▸ **Try it**
Below are entries; output exactly the lines from the one with "1. error handling" to the one with "3. document", both included, and nothing else.

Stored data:
- Opening Delimiter -
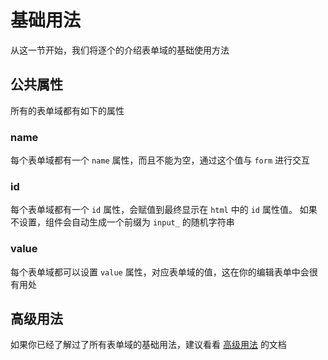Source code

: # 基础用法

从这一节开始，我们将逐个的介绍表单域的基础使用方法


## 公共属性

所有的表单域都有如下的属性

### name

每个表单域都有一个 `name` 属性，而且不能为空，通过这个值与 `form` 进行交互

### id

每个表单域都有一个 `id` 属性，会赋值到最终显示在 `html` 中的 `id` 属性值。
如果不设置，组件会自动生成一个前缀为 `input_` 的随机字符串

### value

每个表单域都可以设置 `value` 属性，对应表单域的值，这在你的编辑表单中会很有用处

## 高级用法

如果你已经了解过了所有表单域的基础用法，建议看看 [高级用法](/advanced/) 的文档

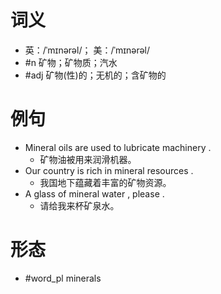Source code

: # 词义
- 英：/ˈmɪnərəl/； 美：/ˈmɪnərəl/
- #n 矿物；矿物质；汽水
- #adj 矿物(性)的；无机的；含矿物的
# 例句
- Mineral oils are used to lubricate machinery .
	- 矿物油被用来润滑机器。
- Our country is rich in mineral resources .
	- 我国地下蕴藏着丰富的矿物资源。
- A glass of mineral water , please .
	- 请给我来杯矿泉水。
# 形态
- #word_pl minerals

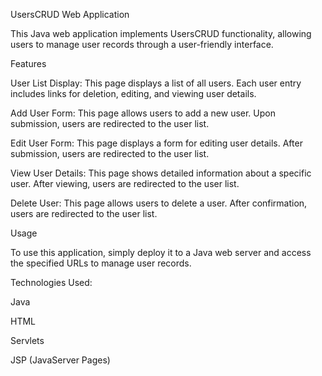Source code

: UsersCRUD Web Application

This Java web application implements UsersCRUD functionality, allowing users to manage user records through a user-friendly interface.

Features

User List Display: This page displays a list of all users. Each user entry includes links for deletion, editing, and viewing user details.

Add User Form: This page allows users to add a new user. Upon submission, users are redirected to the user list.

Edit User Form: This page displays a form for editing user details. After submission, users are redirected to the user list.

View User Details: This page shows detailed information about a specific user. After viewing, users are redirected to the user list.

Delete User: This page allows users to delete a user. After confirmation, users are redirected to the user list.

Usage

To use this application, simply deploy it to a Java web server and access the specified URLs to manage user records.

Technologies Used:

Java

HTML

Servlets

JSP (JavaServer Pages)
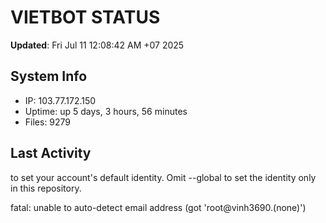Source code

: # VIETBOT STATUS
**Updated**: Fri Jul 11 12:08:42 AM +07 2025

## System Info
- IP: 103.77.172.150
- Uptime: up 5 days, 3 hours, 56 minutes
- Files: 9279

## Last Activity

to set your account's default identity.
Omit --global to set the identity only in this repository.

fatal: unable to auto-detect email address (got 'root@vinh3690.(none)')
- Closing Delimiter -
- Opening Delimiter -
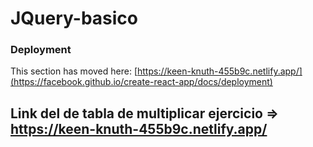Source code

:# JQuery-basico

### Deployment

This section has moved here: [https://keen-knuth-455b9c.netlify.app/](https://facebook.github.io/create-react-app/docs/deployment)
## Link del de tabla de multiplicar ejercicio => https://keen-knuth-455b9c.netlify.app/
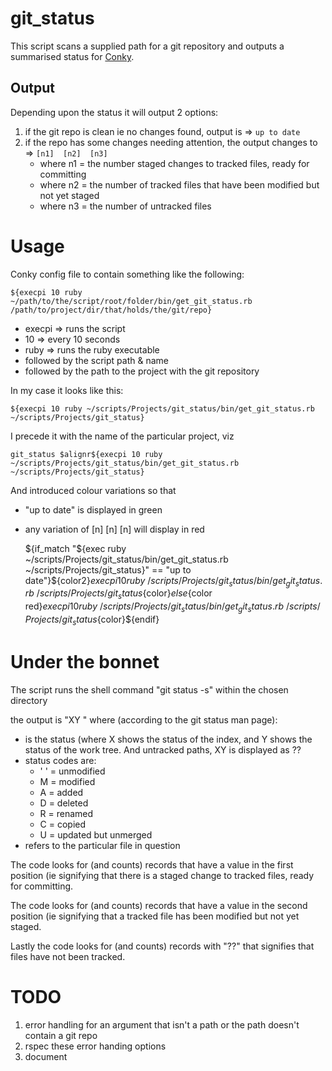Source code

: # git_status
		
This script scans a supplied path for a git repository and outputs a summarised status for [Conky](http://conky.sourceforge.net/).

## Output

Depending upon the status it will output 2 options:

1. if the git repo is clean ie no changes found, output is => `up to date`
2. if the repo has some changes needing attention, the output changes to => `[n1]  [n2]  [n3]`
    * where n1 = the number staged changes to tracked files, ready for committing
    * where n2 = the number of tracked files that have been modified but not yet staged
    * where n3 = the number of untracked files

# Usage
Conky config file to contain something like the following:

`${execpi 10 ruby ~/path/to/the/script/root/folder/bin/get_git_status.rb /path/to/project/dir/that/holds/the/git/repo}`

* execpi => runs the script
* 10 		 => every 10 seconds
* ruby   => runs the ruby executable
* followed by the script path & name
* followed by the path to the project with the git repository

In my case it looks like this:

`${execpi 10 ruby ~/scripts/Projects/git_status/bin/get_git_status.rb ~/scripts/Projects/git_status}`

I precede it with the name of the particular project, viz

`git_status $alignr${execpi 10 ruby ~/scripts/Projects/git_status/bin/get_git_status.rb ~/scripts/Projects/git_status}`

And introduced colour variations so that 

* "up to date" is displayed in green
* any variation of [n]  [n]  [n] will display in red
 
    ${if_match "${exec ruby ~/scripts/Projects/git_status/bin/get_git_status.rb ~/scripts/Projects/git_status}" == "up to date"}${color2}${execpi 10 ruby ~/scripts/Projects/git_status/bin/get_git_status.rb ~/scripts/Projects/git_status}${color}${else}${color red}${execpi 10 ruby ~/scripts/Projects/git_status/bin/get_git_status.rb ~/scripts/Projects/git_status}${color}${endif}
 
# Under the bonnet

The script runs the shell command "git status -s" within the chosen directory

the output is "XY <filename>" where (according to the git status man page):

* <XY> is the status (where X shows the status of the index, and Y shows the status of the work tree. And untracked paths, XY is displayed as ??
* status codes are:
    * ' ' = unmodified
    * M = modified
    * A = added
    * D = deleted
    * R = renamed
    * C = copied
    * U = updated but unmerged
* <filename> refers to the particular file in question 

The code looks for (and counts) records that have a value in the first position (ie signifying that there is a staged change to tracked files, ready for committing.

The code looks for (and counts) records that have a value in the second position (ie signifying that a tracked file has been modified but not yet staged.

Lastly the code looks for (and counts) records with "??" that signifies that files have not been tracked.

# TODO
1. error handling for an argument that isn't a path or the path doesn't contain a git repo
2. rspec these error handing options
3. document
- Closing Delimiter -
- Opening Delimiter -
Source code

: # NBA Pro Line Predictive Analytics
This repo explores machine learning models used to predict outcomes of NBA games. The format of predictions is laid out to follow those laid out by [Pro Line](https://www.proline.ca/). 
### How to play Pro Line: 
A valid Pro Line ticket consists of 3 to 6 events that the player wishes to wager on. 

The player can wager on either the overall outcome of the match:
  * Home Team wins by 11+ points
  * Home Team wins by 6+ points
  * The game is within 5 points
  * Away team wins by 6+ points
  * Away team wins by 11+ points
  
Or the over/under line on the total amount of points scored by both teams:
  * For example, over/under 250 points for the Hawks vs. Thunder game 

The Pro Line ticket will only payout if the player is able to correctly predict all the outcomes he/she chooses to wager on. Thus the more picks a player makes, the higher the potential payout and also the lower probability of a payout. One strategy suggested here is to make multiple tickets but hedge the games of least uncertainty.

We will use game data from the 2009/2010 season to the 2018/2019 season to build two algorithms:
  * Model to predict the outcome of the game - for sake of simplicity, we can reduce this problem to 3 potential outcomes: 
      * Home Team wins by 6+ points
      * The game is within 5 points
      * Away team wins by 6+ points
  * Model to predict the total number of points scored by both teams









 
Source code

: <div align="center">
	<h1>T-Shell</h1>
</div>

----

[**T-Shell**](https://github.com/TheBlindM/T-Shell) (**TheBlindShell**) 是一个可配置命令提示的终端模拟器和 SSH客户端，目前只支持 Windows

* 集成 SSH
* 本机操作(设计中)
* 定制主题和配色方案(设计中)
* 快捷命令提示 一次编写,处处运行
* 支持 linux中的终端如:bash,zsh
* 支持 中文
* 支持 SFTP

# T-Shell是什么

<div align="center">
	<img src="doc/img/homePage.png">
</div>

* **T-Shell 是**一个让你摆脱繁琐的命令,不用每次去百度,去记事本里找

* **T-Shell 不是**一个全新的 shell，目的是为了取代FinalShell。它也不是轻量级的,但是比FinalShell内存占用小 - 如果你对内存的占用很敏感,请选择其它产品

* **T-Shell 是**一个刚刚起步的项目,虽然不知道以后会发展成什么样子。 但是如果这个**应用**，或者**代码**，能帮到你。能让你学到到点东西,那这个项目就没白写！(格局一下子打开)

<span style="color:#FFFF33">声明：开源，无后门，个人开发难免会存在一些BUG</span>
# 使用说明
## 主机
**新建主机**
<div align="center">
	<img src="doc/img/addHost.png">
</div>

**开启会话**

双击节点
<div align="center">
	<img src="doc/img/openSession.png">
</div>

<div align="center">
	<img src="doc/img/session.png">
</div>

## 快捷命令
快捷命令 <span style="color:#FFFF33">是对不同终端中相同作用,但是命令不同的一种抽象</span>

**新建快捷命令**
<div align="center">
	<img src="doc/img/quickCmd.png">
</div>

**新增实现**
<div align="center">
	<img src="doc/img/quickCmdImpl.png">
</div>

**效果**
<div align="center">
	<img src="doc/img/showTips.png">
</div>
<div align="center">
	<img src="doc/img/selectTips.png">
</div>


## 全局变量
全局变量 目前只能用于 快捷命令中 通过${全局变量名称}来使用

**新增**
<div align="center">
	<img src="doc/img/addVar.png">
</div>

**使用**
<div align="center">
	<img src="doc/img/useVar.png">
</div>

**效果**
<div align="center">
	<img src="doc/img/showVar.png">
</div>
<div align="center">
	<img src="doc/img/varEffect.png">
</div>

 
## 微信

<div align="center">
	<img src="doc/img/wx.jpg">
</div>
- Closing Delimiter -
▸ **Expected answer**
1. error handling for an argument that isn't a path or the path doesn't contain a git repo
2. rspec these error handing options
3. document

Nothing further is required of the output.